La campaña pronto dio sus resultados, y en 6 de agosto de 1762 el Parlamento de Paris pronunció el fallo, en que, tras imputaciones falsas y calumniosas, "se ordena a los jesuitas que renuncien a su regla, al uso de su hábito, a vivir en comunidad, a tener correspondencia con los demás individuos de la Compañía y a desempeñar ningún cargo sin jurar previamente estar de acuerdo con este decreto". Los Parlamentos de provincias, trabajados en sus minorías masónicas y enemigas de la Iglesia, se asociaron por una escasa minoría, excepto uno de ellos, al Acuerdo del de Paris, convirtiéndose en ejecutores inconscientes de la condena masónica: unos, arrastrados por la adulación y las lisonjas de una minoría influyente y maquinadora, y otros, ganados por las campañas de difamación, la tendencia a las novedades, la envidia de la Orden por la confianza y concepto de que gozaban los religiosos entre el pueblo y, en general, por un deseo inmoderado de extender sus atribuciones.

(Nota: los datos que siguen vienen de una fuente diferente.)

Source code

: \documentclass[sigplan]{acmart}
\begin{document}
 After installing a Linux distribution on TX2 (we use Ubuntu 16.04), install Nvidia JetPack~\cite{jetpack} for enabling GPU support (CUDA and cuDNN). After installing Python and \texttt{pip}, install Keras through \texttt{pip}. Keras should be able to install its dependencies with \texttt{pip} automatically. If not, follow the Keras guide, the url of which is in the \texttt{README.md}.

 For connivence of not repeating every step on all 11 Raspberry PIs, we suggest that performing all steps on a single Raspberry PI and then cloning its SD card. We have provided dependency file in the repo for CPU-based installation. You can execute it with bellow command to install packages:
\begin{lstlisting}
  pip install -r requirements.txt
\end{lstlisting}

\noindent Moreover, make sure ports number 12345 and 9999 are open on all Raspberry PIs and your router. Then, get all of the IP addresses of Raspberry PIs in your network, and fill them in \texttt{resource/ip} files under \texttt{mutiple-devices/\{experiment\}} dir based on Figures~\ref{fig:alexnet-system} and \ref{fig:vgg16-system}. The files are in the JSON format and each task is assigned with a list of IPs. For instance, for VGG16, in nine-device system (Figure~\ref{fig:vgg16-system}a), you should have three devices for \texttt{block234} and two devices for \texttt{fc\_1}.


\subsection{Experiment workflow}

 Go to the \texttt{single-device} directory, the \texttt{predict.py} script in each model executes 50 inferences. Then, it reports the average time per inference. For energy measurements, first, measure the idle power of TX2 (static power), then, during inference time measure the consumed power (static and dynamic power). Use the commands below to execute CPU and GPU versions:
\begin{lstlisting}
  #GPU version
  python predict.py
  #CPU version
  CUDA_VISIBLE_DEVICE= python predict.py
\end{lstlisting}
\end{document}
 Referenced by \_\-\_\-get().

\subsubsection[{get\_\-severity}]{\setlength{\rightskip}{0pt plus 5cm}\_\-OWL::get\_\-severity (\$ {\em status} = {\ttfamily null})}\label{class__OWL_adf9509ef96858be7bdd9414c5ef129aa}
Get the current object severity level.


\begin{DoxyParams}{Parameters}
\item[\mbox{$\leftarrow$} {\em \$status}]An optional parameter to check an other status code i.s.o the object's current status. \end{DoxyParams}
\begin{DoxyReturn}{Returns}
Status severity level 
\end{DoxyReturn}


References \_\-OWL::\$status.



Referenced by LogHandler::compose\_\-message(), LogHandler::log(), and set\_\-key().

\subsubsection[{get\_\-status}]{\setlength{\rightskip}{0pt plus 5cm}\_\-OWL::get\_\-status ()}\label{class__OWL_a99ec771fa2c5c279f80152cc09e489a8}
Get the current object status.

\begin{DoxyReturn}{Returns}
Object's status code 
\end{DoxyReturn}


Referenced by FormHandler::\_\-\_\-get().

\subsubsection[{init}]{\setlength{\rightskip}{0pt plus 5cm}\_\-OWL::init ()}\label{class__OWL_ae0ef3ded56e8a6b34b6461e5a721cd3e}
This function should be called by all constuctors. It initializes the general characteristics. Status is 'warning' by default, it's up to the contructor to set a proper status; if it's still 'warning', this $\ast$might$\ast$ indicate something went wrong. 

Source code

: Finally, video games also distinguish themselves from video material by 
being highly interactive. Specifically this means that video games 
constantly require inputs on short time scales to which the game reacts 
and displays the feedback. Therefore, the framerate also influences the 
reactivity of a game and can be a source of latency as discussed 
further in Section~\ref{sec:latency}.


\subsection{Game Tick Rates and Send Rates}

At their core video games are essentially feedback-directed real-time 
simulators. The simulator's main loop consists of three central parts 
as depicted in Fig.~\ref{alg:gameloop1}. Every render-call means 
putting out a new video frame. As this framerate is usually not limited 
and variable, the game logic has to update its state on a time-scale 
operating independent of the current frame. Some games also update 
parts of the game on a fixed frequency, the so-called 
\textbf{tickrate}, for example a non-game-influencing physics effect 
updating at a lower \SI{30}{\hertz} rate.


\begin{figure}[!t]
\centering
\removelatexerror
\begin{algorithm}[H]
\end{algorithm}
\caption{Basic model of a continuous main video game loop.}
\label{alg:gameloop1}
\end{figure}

Cogido el Rey en la hábil maniobra que Choiseul le tendió, aceptó la afrenta de sancionar con su firma la ley inicua, que estableció, entre otras cosas, "que la Compañía de Jesús no sería admitida jamás en su Reino, ni en sus tierras y señoríos de su Corona", poniendo a sus miembros en el monstruoso dilema "de abjurar de su Instituto y ratificar con su juramento la certeza de las imputaciones hechas en sus condenas o su muerte civil". Los cuatro mil miembros de la Compañía eligieron sin vacilar el camino del sacrificio.

Muy pronto la dinastía francesa había de cobrar, con la maldición del cielo, la letra que contra su Dios y Señor había extendido.